Hey! If you’ve made it this far, then you probably know that “statistical significance” isn’t just the strongest Tinder opener ever – it’s also a REALLY important thing to achieve when split testing.

This simple calculator will use actual statistics to determine how many splits you should use, and how big each sample size should be.

You’ll also get triggered an email with a bunch more information about subject line testing. So that’s cool.

There’s more info further down the page if you’re interested. But if you just wanna get your numbers – go for it. Awesome!

Become a subject line superhero with our Phrasee split test calculator, and because you’re awesome we’ll sign you up to receive other great content.

Here’s a bunch more info:

OK, here’s a bit of information on proper experimental design. It’s sort of academic, because what you ultimately care about is results. But hey, in case you’re interested, read on…

Email responses follow what’s called a “binomial distribution”. That’s because each result is binary – it’s either: opened or not opened, clicked or not clicked, purchased or not purchased.

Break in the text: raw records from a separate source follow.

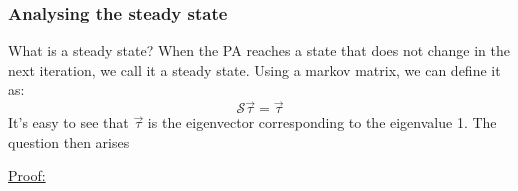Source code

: \documentclass{beamer}
\begin{document}
\begin{frame}[t]\frametitle{Analysing the steady state}

What is a steady state? When the PA reaches a state that does not change in the 
next iteration, we call it a steady state. Using a markov matrix, we can define 
it as:
$$\mathcal{S}\vec{\tau} = \vec{\tau}$$
It's easy to see that $\vec{\tau}$ is the eigenvector corresponding to the eigenvalue
1. The question then arises 


\underline{Proof:} 

\end{frame}
\end{document}
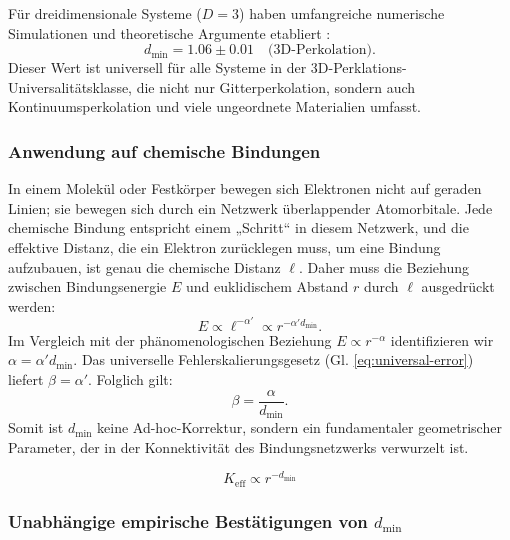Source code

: \documentclass[12pt,a4paper]{article}
\newcommand{\Keff}{K_{\mathrm{eff}}}
\begin{document}
	Für dreidimensionale Systeme (\(D=3\)) haben umfangreiche numerische Simulationen und theoretische Argumente etabliert \cite{Grassberger1999, Stauffer1994}:
	\begin{equation}
		d_{\text{min}} = 1.06 \pm 0.01 \quad \text{(3D-Perkolation)}.
		\label{eq:dmin_3d_percolation}
	\end{equation}
	Dieser Wert ist universell für alle Systeme in der 3D-Perklations-Universalitätsklasse, die nicht nur Gitterperkolation, sondern auch Kontinuumsperkolation und viele ungeordnete Materialien umfasst.
	
	\subsubsection{Anwendung auf chemische Bindungen}
	
	In einem Molekül oder Festkörper bewegen sich Elektronen nicht auf geraden Linien; sie bewegen sich durch ein Netzwerk überlappender Atomorbitale. Jede chemische Bindung entspricht einem „Schritt“ in diesem Netzwerk, und die effektive Distanz, die ein Elektron zurücklegen muss, um eine Bindung aufzubauen, ist genau die chemische Distanz \(\ell\). Daher muss die Beziehung zwischen Bindungsenergie \(E\) und euklidischem Abstand \(r\) durch \(\ell\) ausgedrückt werden:
	\begin{equation}
		E \propto \ell^{-\alpha'} \propto r^{-\alpha' d_{\text{min}}}.
		\label{eq:E_through_chemical_distance}
	\end{equation}
	Im Vergleich mit der phänomenologischen Beziehung \(E \propto r^{-\alpha}\) identifizieren wir \(\alpha = \alpha' d_{\text{min}}\). Das universelle Fehlerskalierungsgesetz (Gl. \ref{eq:universal-error}) liefert \(\beta = \alpha'\). Folglich gilt:
	\begin{equation}
		\beta = \frac{\alpha}{d_{\text{min}}}.
		\label{eq:beta_from_alpha}
	\end{equation}
	Somit ist \(d_{\text{min}}\) keine Ad-hoc-Korrektur, sondern ein fundamentaler geometrischer Parameter, der in der Konnektivität des Bindungsnetzwerks verwurzelt ist.
	
	\begin{equation}
		\Keff \propto r^{-d_{\text{min}}}
		\label{eq:keff-scaling}
	\end{equation}
	
	\subsubsection{Unabhängige empirische Bestätigungen von \(d_{\text{min}}\)}
	
\end{document}
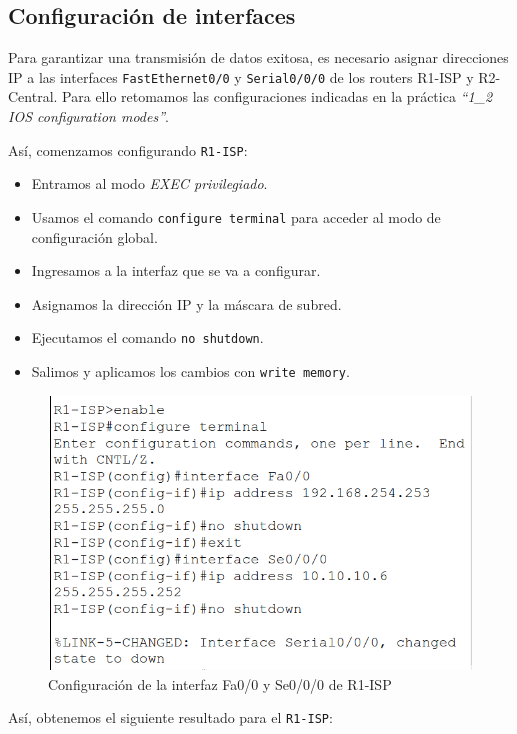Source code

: \documentclass[a4paper,11pt]{article}
\begin{document}
\subsection{Configuración de interfaces}
Para garantizar una transmisión de datos exitosa, es necesario asignar
direcciones IP a las interfaces \texttt{FastEthernet0/0} y \texttt{Serial0/0/0}
de los routers R1-ISP y R2-Central. Para ello retomamos las configuraciones
indicadas en la práctica \textit{“1\_2 IOS configuration modes”}.
\vspace{0.2cm}

Así, comenzamos configurando \texttt{R1-ISP}:

\begin{itemize}
    \item Entramos al modo \textit{EXEC privilegiado}.
    \item Usamos el comando \texttt{configure terminal} para acceder al modo de
          configuración global.
    \item Ingresamos a la interfaz que se va a configurar.
    \item Asignamos la dirección IP y la máscara de subred.
    \item Ejecutamos el comando \texttt{no shutdown}.
    \item Salimos y aplicamos los cambios con \texttt{write memory}.
\end{itemize}

\begin{figure}[h]
    \includegraphics[width=1\textwidth]{images/routers/ip_r1.png}
    \caption{Configuración de la interfaz Fa0/0 y Se0/0/0 de R1-ISP}
\end{figure}

\newpage
Así, obtenemos el siguiente resultado para el \texttt{R1-ISP}:
\end{document}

In the long run, a binomial distribution converges upon a “Gaussian distribution” (aka “normal” aka “bell curve”). This is due to the central tenet of frequentist statistics – the central limit theorem – which means that independent variables (i.e. person 1, person 2, … person 1000 on your list) will, with enough data, converge upon a mean.

From a split testing standpoint, this matters… and here’s why: you need to be able to estimate the minimum amount of data you need to get to mean convergence as reliably as possible.

You also need to consider things like statistical power – how likely it is that you’re seeing a random run of false positives – and your estimated effect size.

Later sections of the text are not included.